El rostro de Liu Chuang se sonrojó ligeramente. Mantuvo la cabeza alta, con una sonrisa de confianza en los labios. —Abuelo, soy yo quien debería brindar por ti.
—¡Jaja, vamos, bebamos todos juntos! —Liu Bingtian estaba lleno de un orgullo y una confianza sin límites—. Cuando este asunto esté resuelto, el prestigio de nuestra Familia Liu alcanzará un nivel sin precedentes. Nuestra entrada en las filas de las ocho grandes familias locales será una certeza.
—¡Jaja, casi puedo ver ese día! —rio a carcajadas un joven alto y delgado llamado Liu Cheng, que claramente se había excedido en los vicios—. Mi hermano Chuang es increíble. Cuando herede el puesto de Cabeza de Familia, seguro que llevará a nuestra Familia Liu a un nivel completamente nuevo.
Esta adulación descarada, lejos de ofender, fue recibida con murmullos de aprobación. La creencia general era que el puesto de Cabeza de Familia se saltaría una generación y pasaría a Liu Chuang. Dadas sus demostradas habilidades, nadie tenía objeciones.
—Ese otro tipo… llegar a la cima fue ciertamente notable, pero era demasiado arrogante y alardeaba de sus habilidades. Para alguien así, sería extraño que *no* acabara muerto —Liu Cheng miró a Liu Chuang con expresión aduladora—. ¡Hermano Chuang, una vez que muera mañana en el Pico Chilian, el líder de la generación más joven no será otro que tú!
—¡Hmpf! —bufó Liu Chuang con desdén—. Incluso si estuviera vivo, mis futuros logros superarían con creces los suyos. Entre mis contemporáneos, desdeño que se me mencione al mismo nivel que a nadie. No vuelvas a decir esas cosas en el futuro. Es un insulto para mí.
Liu Chuang vació su copa de un trago, y su expresión se ensombreció con desagrado.
Liu Cheng se disculpó apresuradamente, rellenando la copa de Liu Chuang mientras ofrecía repetidas excusas. Como un derrochador, sabía que tenía que adular a la gente adecuada para sobrevivir a largo plazo; de lo contrario, tarde o temprano se encargarían de él.
Liu Chuang entrecerró los ojos y se sentó completamente erguido, exudando un aire de majestuosa grandeza. —Después de mañana, yo, Liu Chuang, descenderé como un general divino, dominaré esta generación y haré temblar a toda la Ciudad Cangyun. ¿Un simple Príncipe Zhennan? ¿Cómo podría ser digno de mi atención?
¡BOOM!
Un relámpago rasgó el cielo sobre la finca de la Familia Liu, desgarrando el firmamento. Su fría luz destelló sobre el suelo, sobresaltando a muchos de los invitados.

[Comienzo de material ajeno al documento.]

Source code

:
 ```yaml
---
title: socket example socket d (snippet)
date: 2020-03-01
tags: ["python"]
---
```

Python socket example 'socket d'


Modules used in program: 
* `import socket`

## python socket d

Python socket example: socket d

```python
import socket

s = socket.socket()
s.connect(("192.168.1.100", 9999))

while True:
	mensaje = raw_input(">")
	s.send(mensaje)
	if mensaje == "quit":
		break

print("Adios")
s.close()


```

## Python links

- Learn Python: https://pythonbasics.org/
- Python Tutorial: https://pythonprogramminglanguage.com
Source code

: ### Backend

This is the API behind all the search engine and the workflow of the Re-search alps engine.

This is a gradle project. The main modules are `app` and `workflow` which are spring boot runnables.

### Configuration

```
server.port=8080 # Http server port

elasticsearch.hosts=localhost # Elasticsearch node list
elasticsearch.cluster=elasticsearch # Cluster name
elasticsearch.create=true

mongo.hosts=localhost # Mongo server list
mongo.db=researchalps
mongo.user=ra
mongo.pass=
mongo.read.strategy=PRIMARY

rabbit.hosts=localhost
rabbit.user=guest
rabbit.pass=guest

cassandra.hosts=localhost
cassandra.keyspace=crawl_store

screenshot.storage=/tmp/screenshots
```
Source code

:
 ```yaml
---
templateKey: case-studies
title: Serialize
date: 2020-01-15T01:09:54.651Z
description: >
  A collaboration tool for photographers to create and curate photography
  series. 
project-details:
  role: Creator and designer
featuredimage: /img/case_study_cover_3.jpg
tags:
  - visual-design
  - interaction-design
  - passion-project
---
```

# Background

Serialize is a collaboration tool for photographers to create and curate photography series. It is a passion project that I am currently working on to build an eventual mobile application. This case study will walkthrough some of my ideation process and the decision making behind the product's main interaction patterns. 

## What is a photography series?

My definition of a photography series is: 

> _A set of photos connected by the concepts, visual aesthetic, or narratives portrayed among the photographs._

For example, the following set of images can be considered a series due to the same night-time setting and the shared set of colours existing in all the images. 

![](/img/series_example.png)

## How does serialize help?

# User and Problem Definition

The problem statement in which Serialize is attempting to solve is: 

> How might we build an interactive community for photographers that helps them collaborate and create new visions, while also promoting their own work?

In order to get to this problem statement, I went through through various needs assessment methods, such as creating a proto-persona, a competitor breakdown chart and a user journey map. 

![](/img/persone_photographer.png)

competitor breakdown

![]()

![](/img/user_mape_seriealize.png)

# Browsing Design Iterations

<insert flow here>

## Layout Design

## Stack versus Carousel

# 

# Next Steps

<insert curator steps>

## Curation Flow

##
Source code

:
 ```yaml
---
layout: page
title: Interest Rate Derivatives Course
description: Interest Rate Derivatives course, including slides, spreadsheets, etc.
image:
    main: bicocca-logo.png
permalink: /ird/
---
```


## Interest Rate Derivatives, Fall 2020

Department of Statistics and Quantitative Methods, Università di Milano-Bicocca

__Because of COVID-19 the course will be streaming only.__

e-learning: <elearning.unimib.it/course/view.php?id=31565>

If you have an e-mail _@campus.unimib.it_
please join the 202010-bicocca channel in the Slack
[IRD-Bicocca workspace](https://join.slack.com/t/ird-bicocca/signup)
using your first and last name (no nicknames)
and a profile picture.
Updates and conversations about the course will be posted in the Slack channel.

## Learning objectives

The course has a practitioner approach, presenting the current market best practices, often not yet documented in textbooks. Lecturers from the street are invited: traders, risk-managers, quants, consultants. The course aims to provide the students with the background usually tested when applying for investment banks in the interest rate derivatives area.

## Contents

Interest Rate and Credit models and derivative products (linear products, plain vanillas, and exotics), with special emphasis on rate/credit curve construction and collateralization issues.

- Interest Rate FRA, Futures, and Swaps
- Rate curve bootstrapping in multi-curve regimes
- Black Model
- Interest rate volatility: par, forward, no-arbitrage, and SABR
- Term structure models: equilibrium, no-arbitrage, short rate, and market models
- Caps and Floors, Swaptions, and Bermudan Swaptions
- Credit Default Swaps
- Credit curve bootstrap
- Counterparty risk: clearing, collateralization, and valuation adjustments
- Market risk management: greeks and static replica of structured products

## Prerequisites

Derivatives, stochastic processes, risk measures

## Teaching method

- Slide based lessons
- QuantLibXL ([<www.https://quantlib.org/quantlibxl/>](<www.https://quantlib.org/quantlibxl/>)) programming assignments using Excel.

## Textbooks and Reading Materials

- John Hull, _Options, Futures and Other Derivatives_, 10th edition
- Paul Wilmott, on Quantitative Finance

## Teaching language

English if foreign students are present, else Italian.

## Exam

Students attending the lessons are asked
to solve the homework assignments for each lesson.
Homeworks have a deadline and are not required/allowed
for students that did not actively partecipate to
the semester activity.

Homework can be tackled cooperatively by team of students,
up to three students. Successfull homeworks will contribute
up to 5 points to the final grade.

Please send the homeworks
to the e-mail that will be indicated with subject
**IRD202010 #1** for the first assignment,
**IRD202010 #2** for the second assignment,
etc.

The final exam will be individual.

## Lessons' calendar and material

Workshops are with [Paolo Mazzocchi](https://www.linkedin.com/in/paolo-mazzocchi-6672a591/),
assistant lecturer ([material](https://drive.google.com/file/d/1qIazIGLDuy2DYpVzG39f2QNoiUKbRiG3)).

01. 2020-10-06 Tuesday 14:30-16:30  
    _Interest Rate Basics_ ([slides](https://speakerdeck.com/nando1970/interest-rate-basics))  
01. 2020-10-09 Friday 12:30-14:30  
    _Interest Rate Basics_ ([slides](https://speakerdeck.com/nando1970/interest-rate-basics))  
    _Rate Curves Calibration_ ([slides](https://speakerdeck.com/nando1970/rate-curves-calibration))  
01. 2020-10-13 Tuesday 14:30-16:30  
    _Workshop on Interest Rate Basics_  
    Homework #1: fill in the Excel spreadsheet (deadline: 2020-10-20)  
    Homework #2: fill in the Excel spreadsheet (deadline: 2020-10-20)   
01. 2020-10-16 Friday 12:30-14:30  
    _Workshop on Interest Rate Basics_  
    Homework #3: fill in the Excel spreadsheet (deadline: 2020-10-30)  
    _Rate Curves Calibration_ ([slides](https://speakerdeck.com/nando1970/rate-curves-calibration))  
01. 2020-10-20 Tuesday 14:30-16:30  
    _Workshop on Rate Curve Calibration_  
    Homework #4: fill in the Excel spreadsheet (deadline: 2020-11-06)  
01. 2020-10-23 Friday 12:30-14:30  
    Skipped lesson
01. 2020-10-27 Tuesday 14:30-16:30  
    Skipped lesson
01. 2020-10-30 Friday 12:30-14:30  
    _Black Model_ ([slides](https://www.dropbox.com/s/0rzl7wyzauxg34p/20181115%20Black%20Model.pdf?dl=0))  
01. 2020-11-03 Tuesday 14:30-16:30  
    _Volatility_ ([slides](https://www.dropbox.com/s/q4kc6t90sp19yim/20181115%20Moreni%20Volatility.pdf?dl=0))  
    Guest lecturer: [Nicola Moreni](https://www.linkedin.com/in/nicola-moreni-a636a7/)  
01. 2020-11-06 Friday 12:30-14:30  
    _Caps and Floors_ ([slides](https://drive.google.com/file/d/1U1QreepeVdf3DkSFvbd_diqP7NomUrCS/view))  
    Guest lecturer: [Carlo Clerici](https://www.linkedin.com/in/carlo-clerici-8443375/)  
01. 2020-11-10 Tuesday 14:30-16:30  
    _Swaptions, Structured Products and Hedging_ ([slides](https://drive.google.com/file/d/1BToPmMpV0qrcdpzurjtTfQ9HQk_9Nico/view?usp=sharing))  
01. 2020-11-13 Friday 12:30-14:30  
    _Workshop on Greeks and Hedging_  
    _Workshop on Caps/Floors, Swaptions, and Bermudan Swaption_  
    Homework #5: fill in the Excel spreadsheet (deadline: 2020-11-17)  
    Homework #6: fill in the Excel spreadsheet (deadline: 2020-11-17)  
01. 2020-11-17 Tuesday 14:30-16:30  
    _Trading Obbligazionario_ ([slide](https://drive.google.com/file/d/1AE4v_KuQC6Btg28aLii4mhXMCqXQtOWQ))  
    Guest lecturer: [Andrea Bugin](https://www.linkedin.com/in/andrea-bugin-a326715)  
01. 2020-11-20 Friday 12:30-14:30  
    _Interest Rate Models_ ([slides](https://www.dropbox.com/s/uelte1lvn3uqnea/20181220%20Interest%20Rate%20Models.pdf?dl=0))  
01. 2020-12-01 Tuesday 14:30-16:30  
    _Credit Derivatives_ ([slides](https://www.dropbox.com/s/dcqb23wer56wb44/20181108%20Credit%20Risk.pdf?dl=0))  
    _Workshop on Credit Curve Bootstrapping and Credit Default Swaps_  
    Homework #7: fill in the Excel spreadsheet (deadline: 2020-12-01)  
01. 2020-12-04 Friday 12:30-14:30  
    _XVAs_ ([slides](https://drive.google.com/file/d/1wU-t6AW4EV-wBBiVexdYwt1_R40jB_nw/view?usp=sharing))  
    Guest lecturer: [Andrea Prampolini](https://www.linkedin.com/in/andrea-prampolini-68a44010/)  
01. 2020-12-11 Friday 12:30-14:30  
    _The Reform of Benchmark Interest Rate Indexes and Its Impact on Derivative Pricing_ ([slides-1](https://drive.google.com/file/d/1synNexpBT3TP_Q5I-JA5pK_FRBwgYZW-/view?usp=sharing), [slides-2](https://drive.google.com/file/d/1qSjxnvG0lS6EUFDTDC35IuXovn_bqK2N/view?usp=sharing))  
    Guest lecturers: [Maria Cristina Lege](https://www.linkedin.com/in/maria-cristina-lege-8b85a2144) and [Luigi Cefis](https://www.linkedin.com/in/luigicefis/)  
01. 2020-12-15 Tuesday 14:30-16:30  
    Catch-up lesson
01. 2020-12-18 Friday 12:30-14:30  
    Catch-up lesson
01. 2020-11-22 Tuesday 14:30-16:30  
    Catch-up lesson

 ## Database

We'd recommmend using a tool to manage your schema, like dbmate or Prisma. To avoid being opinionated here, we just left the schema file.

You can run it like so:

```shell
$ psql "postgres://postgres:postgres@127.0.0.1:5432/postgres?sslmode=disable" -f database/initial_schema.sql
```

El destello iluminó a una figura vestida con una túnica gris, que sostenía un gran paraguas negro y caminaba lentamente hacia ellos.
¿Mmm? ¿Una visita, tan tarde?
La multitud intercambió miradas perplejas antes de volverse para fruncir el ceño al recién llegado.
—El Príncipe Zhennan fue a la guerra a los dieciocho. A sus veintipocos años, condujo a sus tropas al Valle del Lobo Salvaje y mató a cientos de miles de soldados enemigos. ¿Y tú? ¿Qué tienes para compararte con él?
Liu Chuang se quedó sin palabras.
—En la Batalla de la Bahía del Gran Río, aniquiló a más de un millón de soldados enemigos, abatió a dos de sus grandes generales y extendió la frontera de nuestra nación ochenta li. ¿Qué derecho tienes a menospreciarlo?
Liu Chuang se quedó sin palabras.
—A los veintitrés, con una sola espada de hierro, se abrió paso a través de toda la Lista del Brillo del Dragón. Mírate, bien entrado en la treintena. Me pregunto, ¿tienes el valor de siquiera desafiar la Lista del Brillo del Dragón?
Tres preguntas consecutivas.
Estas preguntas enrojecieron al instante el rostro de esta orgullosa estrella de la familia Liu, que acababa de mostrarse tan engreído.
El resto de la familia Liu guardó silencio.